For every line below, output the text exactly and leave out images.

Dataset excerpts
---

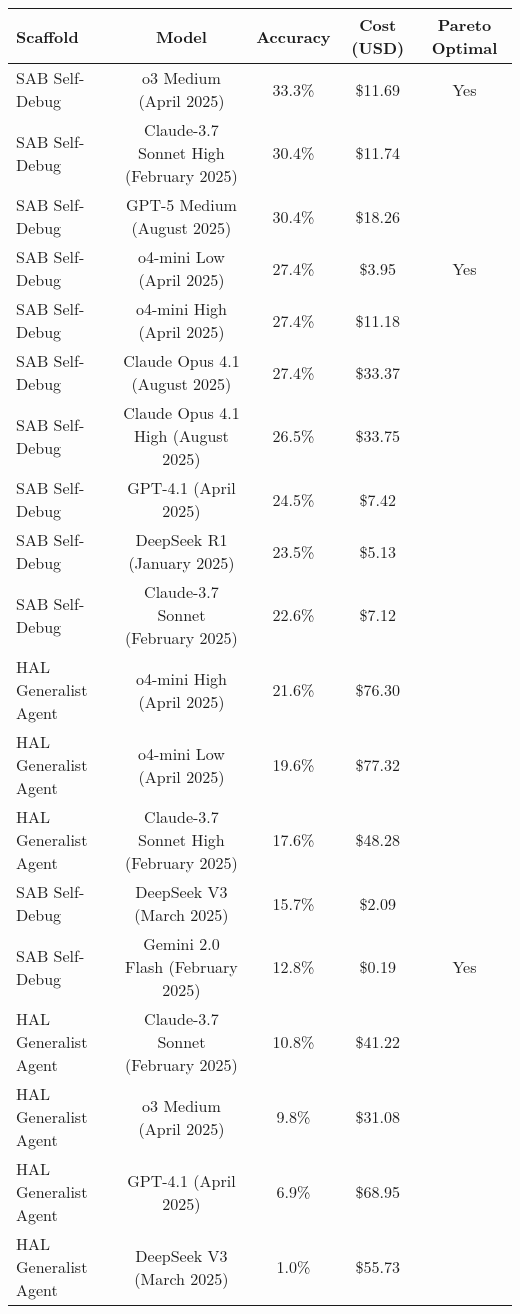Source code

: \begin{tabular}{lcccc}
\toprule
Scaffold & Model & Accuracy & Cost (USD) & Pareto Optimal \\
\midrule
SAB Self-Debug & o3 Medium (April 2025) & 33.3\% & \$11.69 & Yes \\
SAB Self-Debug & Claude-3.7 Sonnet High (February 2025) & 30.4\% & \$11.74 &  \\
SAB Self-Debug & GPT-5 Medium (August 2025) & 30.4\% & \$18.26 &  \\
SAB Self-Debug & o4-mini Low (April 2025) & 27.4\% & \$3.95 & Yes \\
SAB Self-Debug & o4-mini High (April 2025) & 27.4\% & \$11.18 &  \\
SAB Self-Debug & Claude Opus 4.1 (August 2025) & 27.4\% & \$33.37 &  \\
SAB Self-Debug & Claude Opus 4.1 High (August 2025) & 26.5\% & \$33.75 &  \\
SAB Self-Debug & GPT-4.1 (April 2025) & 24.5\% & \$7.42 &  \\
SAB Self-Debug & DeepSeek R1 (January 2025) & 23.5\% & \$5.13 &  \\
SAB Self-Debug & Claude-3.7 Sonnet (February 2025) & 22.6\% & \$7.12 &  \\
HAL Generalist Agent & o4-mini High (April 2025) & 21.6\% & \$76.30 &  \\
HAL Generalist Agent & o4-mini Low (April 2025) & 19.6\% & \$77.32 &  \\
HAL Generalist Agent & Claude-3.7 Sonnet High (February 2025) & 17.6\% & \$48.28 &  \\
SAB Self-Debug & DeepSeek V3 (March 2025) & 15.7\% & \$2.09 &  \\
SAB Self-Debug & Gemini 2.0 Flash (February 2025) & 12.8\% & \$0.19 & Yes \\
HAL Generalist Agent & Claude-3.7 Sonnet (February 2025) & 10.8\% & \$41.22 &  \\
HAL Generalist Agent & o3 Medium (April 2025) & 9.8\% & \$31.08 &  \\
HAL Generalist Agent & GPT-4.1 (April 2025) & 6.9\% & \$68.95 &  \\
HAL Generalist Agent & DeepSeek V3 (March 2025) & 1.0\% & \$55.73 &  \\
\bottomrule
\end{tabular}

---

» **SOLUTION TO THE EXERCISE**:
Source code

: \begin{tabular}{lcccc}
\toprule
Scaffold & Model & Accuracy & Cost (USD) & Pareto Optimal \\
\midrule
SAB Self-Debug & o3 Medium (April 2025) & 33.3\% & \$11.69 & Yes \\
SAB Self-Debug & Claude-3.7 Sonnet High (February 2025) & 30.4\% & \$11.74 &  \\
SAB Self-Debug & GPT-5 Medium (August 2025) & 30.4\% & \$18.26 &  \\
SAB Self-Debug & o4-mini Low (April 2025) & 27.4\% & \$3.95 & Yes \\
SAB Self-Debug & o4-mini High (April 2025) & 27.4\% & \$11.18 &  \\
SAB Self-Debug & Claude Opus 4.1 (August 2025) & 27.4\% & \$33.37 &  \\
SAB Self-Debug & Claude Opus 4.1 High (August 2025) & 26.5\% & \$33.75 &  \\
SAB Self-Debug & GPT-4.1 (April 2025) & 24.5\% & \$7.42 &  \\
SAB Self-Debug & DeepSeek R1 (January 2025) & 23.5\% & \$5.13 &  \\
SAB Self-Debug & Claude-3.7 Sonnet (February 2025) & 22.6\% & \$7.12 &  \\
HAL Generalist Agent & o4-mini High (April 2025) & 21.6\% & \$76.30 &  \\
HAL Generalist Agent & o4-mini Low (April 2025) & 19.6\% & \$77.32 &  \\
HAL Generalist Agent & Claude-3.7 Sonnet High (February 2025) & 17.6\% & \$48.28 &  \\
SAB Self-Debug & DeepSeek V3 (March 2025) & 15.7\% & \$2.09 &  \\
SAB Self-Debug & Gemini 2.0 Flash (February 2025) & 12.8\% & \$0.19 & Yes \\
HAL Generalist Agent & Claude-3.7 Sonnet (February 2025) & 10.8\% & \$41.22 &  \\
HAL Generalist Agent & o3 Medium (April 2025) & 9.8\% & \$31.08 &  \\
HAL Generalist Agent & GPT-4.1 (April 2025) & 6.9\% & \$68.95 &  \\
HAL Generalist Agent & DeepSeek V3 (March 2025) & 1.0\% & \$55.73 &  \\
\bottomrule
\end{tabular}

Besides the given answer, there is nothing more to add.